Quadrotor-based Reconfigurable Cable-Driven Parallel Manipulators (QRCDPMs) have previously been introduced as having significant potential in extending the feasible workspace of Cable-Driven Parallel Manipulators (CDPMs). However, such configurations have limitations in executing positive Z-direction trajectories resulting in non-optimal workspace and performance. This study proposes a novel Quadrotor-based Enhanced Reconfiguration Cable-Driven Parallel Manipulator (QERCDPM) that significantly enhances the Wrench Feasible Workspace (WFW). This allows for extended safe platform operation along all XYZ directions by adjusting the bottom cable exit point.

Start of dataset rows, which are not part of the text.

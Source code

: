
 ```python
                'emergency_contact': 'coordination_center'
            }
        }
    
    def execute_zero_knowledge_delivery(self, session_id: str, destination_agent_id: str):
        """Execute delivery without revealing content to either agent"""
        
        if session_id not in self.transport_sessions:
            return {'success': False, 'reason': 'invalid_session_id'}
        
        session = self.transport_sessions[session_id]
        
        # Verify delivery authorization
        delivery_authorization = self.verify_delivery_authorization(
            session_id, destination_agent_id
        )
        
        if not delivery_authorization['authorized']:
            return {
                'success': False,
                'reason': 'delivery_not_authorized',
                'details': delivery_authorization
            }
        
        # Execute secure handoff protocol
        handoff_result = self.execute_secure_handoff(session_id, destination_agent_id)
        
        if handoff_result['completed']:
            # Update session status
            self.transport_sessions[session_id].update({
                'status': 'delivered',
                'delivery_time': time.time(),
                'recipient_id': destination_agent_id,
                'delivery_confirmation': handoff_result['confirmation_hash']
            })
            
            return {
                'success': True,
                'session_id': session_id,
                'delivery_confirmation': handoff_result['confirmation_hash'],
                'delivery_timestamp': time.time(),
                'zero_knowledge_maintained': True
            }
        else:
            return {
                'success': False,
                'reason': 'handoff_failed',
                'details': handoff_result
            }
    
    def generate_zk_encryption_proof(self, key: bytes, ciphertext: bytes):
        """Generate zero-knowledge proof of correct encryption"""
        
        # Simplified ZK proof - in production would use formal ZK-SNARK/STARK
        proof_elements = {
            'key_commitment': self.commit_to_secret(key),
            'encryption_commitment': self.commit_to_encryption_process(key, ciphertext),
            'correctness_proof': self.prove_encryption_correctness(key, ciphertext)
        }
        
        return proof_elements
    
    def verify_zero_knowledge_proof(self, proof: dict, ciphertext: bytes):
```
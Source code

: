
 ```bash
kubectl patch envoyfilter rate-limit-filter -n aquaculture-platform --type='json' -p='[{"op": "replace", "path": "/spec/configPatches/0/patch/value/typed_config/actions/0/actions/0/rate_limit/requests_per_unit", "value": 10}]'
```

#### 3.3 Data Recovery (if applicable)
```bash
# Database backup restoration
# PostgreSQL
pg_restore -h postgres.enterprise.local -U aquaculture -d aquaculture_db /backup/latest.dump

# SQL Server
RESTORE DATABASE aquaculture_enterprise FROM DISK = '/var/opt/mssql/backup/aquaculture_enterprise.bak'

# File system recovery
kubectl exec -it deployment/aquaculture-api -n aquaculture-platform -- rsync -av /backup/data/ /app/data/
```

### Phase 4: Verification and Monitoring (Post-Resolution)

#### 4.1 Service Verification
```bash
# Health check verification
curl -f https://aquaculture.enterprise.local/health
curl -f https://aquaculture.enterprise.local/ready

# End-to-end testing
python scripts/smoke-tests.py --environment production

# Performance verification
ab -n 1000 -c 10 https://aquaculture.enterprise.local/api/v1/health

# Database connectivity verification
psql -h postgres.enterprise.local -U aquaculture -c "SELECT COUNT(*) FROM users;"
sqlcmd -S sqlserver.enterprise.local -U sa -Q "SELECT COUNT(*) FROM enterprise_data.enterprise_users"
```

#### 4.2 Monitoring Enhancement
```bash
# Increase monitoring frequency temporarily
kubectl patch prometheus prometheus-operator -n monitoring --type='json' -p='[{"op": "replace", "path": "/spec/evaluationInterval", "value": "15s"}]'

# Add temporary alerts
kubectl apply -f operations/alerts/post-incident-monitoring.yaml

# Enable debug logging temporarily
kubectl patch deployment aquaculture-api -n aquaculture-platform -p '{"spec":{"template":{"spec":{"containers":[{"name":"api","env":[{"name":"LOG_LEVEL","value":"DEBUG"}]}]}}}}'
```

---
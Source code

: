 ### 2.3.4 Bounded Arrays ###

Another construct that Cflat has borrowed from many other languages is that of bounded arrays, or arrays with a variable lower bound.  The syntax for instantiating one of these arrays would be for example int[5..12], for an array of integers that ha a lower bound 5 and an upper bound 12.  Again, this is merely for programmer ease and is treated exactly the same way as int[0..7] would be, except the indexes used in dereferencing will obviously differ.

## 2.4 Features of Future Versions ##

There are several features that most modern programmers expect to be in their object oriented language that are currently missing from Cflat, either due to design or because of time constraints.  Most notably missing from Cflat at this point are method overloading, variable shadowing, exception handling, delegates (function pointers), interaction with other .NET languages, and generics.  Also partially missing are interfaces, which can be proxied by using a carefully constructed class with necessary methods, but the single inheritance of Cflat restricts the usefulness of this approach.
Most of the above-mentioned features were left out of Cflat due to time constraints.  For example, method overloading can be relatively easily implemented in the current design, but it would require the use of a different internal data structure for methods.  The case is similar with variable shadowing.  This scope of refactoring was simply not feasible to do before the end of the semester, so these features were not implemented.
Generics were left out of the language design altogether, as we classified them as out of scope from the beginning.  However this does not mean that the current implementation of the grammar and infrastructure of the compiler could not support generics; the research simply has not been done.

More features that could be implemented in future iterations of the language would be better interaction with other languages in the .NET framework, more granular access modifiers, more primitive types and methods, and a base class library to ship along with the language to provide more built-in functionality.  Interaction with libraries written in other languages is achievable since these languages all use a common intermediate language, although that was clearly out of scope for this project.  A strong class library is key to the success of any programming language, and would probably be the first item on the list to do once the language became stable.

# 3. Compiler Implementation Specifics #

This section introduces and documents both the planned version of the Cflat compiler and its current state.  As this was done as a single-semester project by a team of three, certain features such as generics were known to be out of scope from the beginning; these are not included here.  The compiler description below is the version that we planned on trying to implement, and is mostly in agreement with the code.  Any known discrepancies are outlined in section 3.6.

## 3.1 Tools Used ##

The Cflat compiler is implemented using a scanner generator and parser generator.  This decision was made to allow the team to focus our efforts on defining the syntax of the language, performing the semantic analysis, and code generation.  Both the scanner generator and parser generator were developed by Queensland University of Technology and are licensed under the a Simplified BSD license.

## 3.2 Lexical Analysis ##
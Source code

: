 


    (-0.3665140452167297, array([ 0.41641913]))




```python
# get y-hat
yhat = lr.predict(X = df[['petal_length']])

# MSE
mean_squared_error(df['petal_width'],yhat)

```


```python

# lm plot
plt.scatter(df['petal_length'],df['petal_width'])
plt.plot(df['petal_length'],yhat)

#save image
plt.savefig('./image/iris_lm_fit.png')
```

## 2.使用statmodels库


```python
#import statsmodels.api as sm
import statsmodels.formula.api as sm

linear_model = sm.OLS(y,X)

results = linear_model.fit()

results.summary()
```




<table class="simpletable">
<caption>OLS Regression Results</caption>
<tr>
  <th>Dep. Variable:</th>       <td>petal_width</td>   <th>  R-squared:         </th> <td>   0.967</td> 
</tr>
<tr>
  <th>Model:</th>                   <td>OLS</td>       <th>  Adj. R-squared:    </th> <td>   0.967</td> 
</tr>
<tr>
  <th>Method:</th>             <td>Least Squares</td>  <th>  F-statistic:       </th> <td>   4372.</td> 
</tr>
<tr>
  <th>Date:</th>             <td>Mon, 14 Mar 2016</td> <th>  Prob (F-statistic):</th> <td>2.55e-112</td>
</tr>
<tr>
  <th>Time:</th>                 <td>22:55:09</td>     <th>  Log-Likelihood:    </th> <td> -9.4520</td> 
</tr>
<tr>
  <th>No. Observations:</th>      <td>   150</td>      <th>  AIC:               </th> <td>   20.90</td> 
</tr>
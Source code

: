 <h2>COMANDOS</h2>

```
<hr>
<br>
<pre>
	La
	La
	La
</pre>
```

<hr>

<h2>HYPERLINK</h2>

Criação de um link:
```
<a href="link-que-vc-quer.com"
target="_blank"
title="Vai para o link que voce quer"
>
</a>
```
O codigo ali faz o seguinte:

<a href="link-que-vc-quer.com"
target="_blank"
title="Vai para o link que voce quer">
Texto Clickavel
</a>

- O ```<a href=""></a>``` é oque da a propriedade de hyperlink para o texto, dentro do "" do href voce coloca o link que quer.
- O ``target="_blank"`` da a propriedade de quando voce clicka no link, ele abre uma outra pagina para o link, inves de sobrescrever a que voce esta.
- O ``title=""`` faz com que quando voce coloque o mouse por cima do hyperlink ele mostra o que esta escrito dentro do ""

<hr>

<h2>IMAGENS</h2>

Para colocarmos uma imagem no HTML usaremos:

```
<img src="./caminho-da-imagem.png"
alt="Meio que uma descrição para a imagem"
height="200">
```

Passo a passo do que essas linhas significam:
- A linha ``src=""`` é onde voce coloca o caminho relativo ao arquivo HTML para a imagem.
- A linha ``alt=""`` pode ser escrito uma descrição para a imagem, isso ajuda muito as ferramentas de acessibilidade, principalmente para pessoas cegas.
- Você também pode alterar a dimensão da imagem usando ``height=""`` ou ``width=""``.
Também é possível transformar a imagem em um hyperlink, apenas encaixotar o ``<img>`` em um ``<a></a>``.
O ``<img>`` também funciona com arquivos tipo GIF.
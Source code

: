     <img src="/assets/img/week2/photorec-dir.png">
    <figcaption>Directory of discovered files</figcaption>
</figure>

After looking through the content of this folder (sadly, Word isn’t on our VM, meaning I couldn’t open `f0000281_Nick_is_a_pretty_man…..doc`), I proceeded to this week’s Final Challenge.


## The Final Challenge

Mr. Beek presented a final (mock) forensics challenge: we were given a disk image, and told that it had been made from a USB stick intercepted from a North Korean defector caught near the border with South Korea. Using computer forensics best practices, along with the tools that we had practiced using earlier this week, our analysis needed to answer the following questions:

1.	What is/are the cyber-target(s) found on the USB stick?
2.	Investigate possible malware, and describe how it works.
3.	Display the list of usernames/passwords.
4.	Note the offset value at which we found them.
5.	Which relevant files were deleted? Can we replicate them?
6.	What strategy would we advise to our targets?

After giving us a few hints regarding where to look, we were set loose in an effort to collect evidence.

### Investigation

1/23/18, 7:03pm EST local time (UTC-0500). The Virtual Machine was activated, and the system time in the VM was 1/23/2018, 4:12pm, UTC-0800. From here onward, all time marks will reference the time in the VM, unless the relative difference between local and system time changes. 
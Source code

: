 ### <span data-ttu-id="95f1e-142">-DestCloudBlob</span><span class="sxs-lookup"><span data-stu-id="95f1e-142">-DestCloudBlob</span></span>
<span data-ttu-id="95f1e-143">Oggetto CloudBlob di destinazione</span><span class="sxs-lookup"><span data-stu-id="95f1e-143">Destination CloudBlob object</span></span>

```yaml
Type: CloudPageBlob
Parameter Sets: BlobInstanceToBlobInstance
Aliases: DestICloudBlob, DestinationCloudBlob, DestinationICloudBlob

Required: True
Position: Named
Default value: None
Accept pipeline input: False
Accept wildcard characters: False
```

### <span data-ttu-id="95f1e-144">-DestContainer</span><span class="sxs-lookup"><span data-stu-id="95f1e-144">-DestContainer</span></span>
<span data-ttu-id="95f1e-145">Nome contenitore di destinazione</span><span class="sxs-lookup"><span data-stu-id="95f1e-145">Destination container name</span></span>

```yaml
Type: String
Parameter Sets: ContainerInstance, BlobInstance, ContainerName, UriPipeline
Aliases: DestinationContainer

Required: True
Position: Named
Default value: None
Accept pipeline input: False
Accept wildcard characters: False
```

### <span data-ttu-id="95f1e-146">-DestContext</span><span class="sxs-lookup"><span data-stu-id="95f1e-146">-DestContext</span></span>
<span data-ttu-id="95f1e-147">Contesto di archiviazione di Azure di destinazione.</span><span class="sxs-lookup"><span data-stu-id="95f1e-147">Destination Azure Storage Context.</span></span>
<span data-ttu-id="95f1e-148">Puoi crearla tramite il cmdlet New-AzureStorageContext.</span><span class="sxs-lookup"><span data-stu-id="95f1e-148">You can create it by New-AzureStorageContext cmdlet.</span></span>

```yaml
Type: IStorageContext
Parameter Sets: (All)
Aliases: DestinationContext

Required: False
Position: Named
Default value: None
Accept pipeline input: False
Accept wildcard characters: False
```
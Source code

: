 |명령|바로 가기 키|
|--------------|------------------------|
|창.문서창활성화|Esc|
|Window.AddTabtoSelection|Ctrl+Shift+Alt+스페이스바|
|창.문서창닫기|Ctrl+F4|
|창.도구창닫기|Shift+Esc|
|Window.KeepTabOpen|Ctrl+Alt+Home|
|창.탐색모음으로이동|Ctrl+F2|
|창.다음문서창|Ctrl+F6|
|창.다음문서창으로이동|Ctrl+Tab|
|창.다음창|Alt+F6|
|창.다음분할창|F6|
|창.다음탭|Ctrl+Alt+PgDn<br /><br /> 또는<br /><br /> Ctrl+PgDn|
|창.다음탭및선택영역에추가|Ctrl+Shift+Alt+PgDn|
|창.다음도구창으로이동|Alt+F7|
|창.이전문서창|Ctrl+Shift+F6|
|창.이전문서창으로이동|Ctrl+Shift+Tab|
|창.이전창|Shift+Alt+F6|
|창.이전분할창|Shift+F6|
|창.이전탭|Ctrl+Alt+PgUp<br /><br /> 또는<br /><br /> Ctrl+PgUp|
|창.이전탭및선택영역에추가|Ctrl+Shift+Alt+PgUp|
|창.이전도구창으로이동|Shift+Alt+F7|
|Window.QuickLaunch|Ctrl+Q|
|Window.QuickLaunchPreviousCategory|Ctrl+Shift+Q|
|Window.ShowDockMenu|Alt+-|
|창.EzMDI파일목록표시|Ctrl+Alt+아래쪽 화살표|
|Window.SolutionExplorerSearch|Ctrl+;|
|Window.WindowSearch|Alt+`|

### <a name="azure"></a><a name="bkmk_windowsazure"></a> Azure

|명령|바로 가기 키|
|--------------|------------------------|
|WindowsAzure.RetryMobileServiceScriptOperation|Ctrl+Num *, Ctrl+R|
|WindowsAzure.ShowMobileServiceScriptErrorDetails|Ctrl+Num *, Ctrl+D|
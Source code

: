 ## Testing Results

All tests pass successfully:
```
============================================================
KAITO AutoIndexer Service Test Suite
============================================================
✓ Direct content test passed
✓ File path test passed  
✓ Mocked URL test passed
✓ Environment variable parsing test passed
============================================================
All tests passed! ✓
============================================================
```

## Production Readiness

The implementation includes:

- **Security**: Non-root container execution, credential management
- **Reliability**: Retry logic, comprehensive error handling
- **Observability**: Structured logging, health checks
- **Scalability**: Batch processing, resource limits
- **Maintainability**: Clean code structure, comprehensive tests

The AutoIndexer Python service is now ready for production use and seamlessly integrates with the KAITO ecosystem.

Simulation results indicate that the proposed setup achieves a 96.39 % ratio of safe workspace to available workspace in various cable exit points configurations. Tension Distribution analysis for different trajectories demonstrates the proposed setup's superior cable tension management, increased flexibility and reachability. A Random Forest based Particle Swarm Optimization - Modified Frequency Bat Algorithm (RFPSOMFB) optimization algorithm is proposed, which outperforms existing methods in terms of run time and solution quality. The findings hold significance for applications requiring safe and efficient trajectory execution in dynamic and constrained environments, contributing to the evolution of multi-robot based intelligent and distributed systems.